Commentators on furniture by bright young things routinely trumpet new lines for their function, new ‘designs’ where most pieces are actually faint re-imaginings taken from the 18th century or beyond. Tables still have to stand steady, working lights have to pool illumination where they should, jugs should pour, and ornaments, whether 1782 or 1982, still have to be ornamental.

As buyers of old and new, we have been shaken out of the age-of-beige for at least 15 years and now more and more of us are appreciating eras where once only the truly daring would venture—high design; we’re even collecting things from the 1980s for heaven’s sake.

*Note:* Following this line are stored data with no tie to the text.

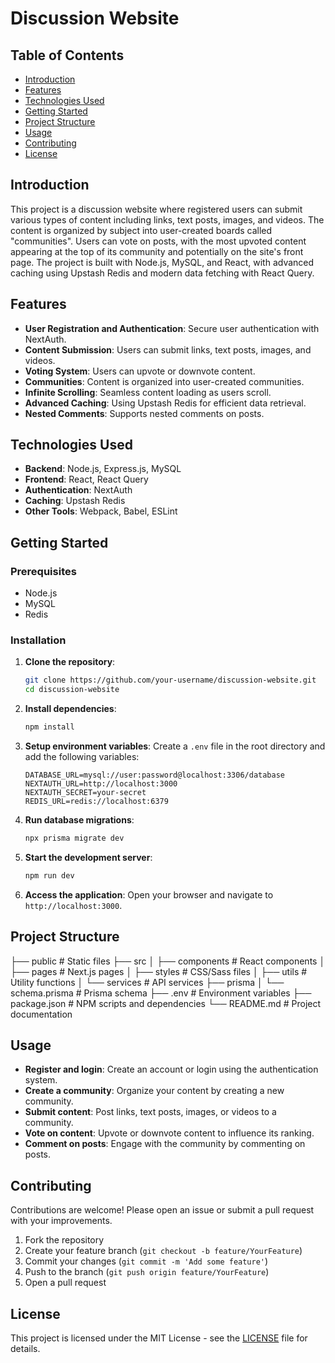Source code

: # Discussion Website

## Table of Contents
- [Introduction](#introduction)
- [Features](#features)
- [Technologies Used](#technologies-used)
- [Getting Started](#getting-started)
- [Project Structure](#project-structure)
- [Usage](#usage)
- [Contributing](#contributing)
- [License](#license)

## Introduction
This project is a discussion website where registered users can submit various types of content including links, text posts, images, and videos. The content is organized by subject into user-created boards called "communities". Users can vote on posts, with the most upvoted content appearing at the top of its community and potentially on the site's front page. The project is built with Node.js, MySQL, and React, with advanced caching using Upstash Redis and modern data fetching with React Query.

## Features
- **User Registration and Authentication**: Secure user authentication with NextAuth.
- **Content Submission**: Users can submit links, text posts, images, and videos.
- **Voting System**: Users can upvote or downvote content.
- **Communities**: Content is organized into user-created communities.
- **Infinite Scrolling**: Seamless content loading as users scroll.
- **Advanced Caching**: Using Upstash Redis for efficient data retrieval.
- **Nested Comments**: Supports nested comments on posts.

## Technologies Used
- **Backend**: Node.js, Express.js, MySQL
- **Frontend**: React, React Query
- **Authentication**: NextAuth
- **Caching**: Upstash Redis
- **Other Tools**: Webpack, Babel, ESLint

## Getting Started

### Prerequisites
- Node.js
- MySQL
- Redis

### Installation
1. **Clone the repository**:
    ```bash
    git clone https://github.com/your-username/discussion-website.git
    cd discussion-website
    ```

2. **Install dependencies**:
    ```bash
    npm install
    ```

3. **Setup environment variables**:
    Create a `.env` file in the root directory and add the following variables:
    ```env
    DATABASE_URL=mysql://user:password@localhost:3306/database
    NEXTAUTH_URL=http://localhost:3000
    NEXTAUTH_SECRET=your-secret
    REDIS_URL=redis://localhost:6379
    ```

4. **Run database migrations**:
    ```bash
    npx prisma migrate dev
    ```

5. **Start the development server**:
    ```bash
    npm run dev
    ```

6. **Access the application**:
    Open your browser and navigate to `http://localhost:3000`.

## Project Structure
├── public # Static files
├── src
│ ├── components # React components
│ ├── pages # Next.js pages
│ ├── styles # CSS/Sass files
│ ├── utils # Utility functions
│ └── services # API services
├── prisma
│ └── schema.prisma # Prisma schema
├── .env # Environment variables
├── package.json # NPM scripts and dependencies
└── README.md # Project documentation



## Usage
- **Register and login**: Create an account or login using the authentication system.
- **Create a community**: Organize your content by creating a new community.
- **Submit content**: Post links, text posts, images, or videos to a community.
- **Vote on content**: Upvote or downvote content to influence its ranking.
- **Comment on posts**: Engage with the community by commenting on posts.

## Contributing
Contributions are welcome! Please open an issue or submit a pull request with your improvements.

1. Fork the repository
2. Create your feature branch (`git checkout -b feature/YourFeature`)
3. Commit your changes (`git commit -m 'Add some feature'`)
4. Push to the branch (`git push origin feature/YourFeature`)
5. Open a pull request

## License
This project is licensed under the MIT License - see the [LICENSE](LICENSE) file for details.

Sleek forms, multi-function, versatility, and beauty of materials has always been on offer in the best of the market. In fact, as you collect, seeing the old in the new, teased into something a little different and ‘today’ is what makes design so interesting. It’s something anyone can learn about, stashing away a growing mental catalogue to draw on until your drop into the coffin. You’re as likely to see the kernel of a great piece of design on the floor of the New Furniture Centre in Cork as in the galleries of London Design Week.

Weak buyers are dazzled, (or at least confused), by the safety of bespoke and expensive. True collectors are far less afraid and will look everywhere, finding remarkable things that do their job well, everywhere from Lost Weekend in Dun Laoghaire to Sunday markets, Ikea, and at the graduation shows of art college. Being exclusive by virtue of price or even by hand crafting does not automatically make something good in terms of design, and in some cases it’s an ill fitting set of emperor’s clothes.

Charles Eames (1907-78) and Ray Eames (1912-88) are probably the most aped, copied, interpreted and faked industrial style designers in the popular market today.

At the heart or their success, was the fact that their chairs, for example, not only looked hip and groovy in the office or home, but that they were made to last and were spectacularly comfortable. It’s form and function. Great shapes but an aching back won’t be celebrated half a century down the road.

At the very epicentre of our interest are heroes of the past, who found something new to say in everyday objects for the time in which they lived, and that runs for art, too. Designers and makers who stepped outside what was politely acceptable; these pioneers are the most fervently collected throughout the world and respected and referenced by those forging their way forward in new design.

Right now, we’re still overcome with mid-century modern, and the market is handing us back domestic furnishings and accessories taken so closely from the original objects of the ’50s-’70s. Some are a pencil slip away from their inspirations but dubbed ‘original’ and ‘exciting’ by reviewers.

Look — use your eyes — forget investment potential or superficial ideas about showing off — make up your own mind. Do you love it? Can you place it at home? Then antique, vintage, or brand new, you probably should have it.